Thanks for the info. Good luck.


----------



## HiRollerlabs

OPEN--The wind started gusting stronger and dogs had more difficulty scenting the birds and more dogs picked up. 1:35 p.m.


----------



## SteelGirl_1187

We're starting with dog 31 at the Open at 9:00 mañana.


----------



## mpage

How far did they get with the AM


----------



## RAmund8151

8 back in the Qualifying for the water marks in the morning 2,19,38,41,43,45,46.47


----------



## HiRollerlabs

about 25 dogs left to run this a.m. in the Open 1st series. Rotation is 58, 83, 5, 30.


----------



## RAmund8151

Last series of the Q was a triple 2 retired.
#1 coal Dorothy Ruehman
#2 Boo Chilton Miles
#3 Tripp Janet Loughlin/Ty Rorem
#4 Sugar Tim Springer
Jams Boone Ed Thibodeaux,Cappy Karl Gunzer,Weezie Steve Blythe


----------



## Buzz

Qual water with a triple, two retired?

Am I crazy for wondering why we have a qualifying stake? Maybe we should just have the derby the all age stakes.


----------



## LukesMom

Congrats Dorothy!!

Jim & Jan Burnett


----------



## LukesMom

Congrats Dorothy!!


----------



## MikeBoley

anyone have open callbacks?


----------



## Andy Symons

Buzz said:


> Qual water with a triple, two retired?
> 
> Am I crazy for wondering why we have a qualifying stake? Maybe we should just have the derby the all age stakes.

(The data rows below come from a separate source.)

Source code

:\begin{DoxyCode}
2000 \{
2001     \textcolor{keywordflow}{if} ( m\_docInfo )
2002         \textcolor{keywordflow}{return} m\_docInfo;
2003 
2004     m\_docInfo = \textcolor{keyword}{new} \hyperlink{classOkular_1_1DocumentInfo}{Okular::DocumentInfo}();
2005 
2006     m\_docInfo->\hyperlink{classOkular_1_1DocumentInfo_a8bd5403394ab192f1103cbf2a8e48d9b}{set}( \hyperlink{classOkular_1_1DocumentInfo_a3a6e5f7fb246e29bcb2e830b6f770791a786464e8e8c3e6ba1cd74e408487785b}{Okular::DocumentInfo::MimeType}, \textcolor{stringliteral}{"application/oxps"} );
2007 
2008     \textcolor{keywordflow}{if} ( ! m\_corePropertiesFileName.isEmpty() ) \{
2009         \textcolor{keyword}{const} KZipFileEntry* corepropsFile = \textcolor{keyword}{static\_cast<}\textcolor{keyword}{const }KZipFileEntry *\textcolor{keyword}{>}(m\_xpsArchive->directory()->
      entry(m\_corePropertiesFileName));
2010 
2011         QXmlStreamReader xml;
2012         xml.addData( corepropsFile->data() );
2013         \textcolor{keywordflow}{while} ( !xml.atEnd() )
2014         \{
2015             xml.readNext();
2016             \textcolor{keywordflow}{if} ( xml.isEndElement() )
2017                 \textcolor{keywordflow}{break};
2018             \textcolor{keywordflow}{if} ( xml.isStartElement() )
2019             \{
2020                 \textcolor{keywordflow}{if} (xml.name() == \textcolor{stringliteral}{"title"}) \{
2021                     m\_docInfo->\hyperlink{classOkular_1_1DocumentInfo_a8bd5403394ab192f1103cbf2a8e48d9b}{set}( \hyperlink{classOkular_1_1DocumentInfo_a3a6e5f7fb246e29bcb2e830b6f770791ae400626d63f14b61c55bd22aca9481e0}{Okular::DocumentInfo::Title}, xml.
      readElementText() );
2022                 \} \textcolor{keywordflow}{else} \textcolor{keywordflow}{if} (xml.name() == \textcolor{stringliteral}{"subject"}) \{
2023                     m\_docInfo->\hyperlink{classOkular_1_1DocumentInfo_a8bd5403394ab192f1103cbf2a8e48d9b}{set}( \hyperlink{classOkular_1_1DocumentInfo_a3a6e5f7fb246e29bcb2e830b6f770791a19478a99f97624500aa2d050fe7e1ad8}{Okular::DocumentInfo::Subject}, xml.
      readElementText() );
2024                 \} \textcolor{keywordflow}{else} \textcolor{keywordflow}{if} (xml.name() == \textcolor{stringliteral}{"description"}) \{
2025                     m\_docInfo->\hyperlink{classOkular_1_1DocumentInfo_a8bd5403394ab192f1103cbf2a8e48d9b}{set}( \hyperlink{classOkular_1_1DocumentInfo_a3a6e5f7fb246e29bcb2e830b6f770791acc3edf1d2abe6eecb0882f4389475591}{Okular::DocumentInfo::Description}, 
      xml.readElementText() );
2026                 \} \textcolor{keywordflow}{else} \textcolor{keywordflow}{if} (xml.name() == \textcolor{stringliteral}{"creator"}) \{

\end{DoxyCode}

No your not crazy. Really knocks us occsional Q runners right back to HT's. I was witness to a 17 dog Q last year with a retired in the first series. Why?

Congrats Ed T.


----------



## pam ingham

Huge congrats to Coal and Dorothy!!


----------



## MikeBoley

Congrats to Coal and Dorthy.

Ok just what should the Q stake be?


----------



## drbobsd

RAmund8151 said:


> Last series of the Q was a triple 2 retired.
> #1 coal Dorothy Ruehman
> #2 Boo Chilton Miles
> #3 Tripp Janet Loughlin/Ty Rorem
> #4 Sugar Tim Springer
> Jams Boone Ed Thibodeaux,Cappy Karl Gunzer,Weezie Steve Blythe


Whoa!!! Congratulations Coal and Dorothy! "Coal" Master Nat Hall of Fame at just 4 years and now QAA. Hoping to see your team competing in Amat and Open soon.

I remember when Finn and I got his 2nd QAA win. What a rush. I'm sure your so proud of your girl.

Yellow brother "Finn" sending black sister "Coal" Labrador high fives all around....


----------



## moonstonelabs

The "Q" is one of the more difficult stakes to judge. On the one hand you have folks crossing over from HTs as an entry to FTs. On the other hand the top two placements are all age qualified. I believe all marking set ups for the "Q" must have at least one retired gun.

BTW I believe the derby to be the most difficult stake to judge as you have to gear the set ups to the over all quality of dogs running.

Any one can judge the "O" and "A"....................

Bill


----------



## DarrinGreene

Andy Symons said:


> No your not crazy. Really knocks us occsional Q runners right back to HT's. I was witness to a 17 dog Q last year with a retired in the first series. Why?
> 
> Congrats Ed T.


If you're a HT guy your dog ought to be used to retired guns, right?


----------



## Buzz

I wish I hadn't brought it up. This isn't the place to discuss it. Mike started a thread on the main forum. I think that's the place to take it. We discussed it by PM and I think we pretty much agree. One thing that needs pointing out is you can retire only one instead of two and end up with a much harder test.


----------



## SteelGirl_1187

I don't have numbers but I know 22 are back to O WB in the morning. Amateur scrapped the second LB and we'll start afresh in the morning.


----------



## jollydog

Amateur Blind will start at 7:30 am
Callbacks are: 61/Martha M. 46/Mark 41/Lauren 52/Mike Briggs 74/Tom 75/Michael H.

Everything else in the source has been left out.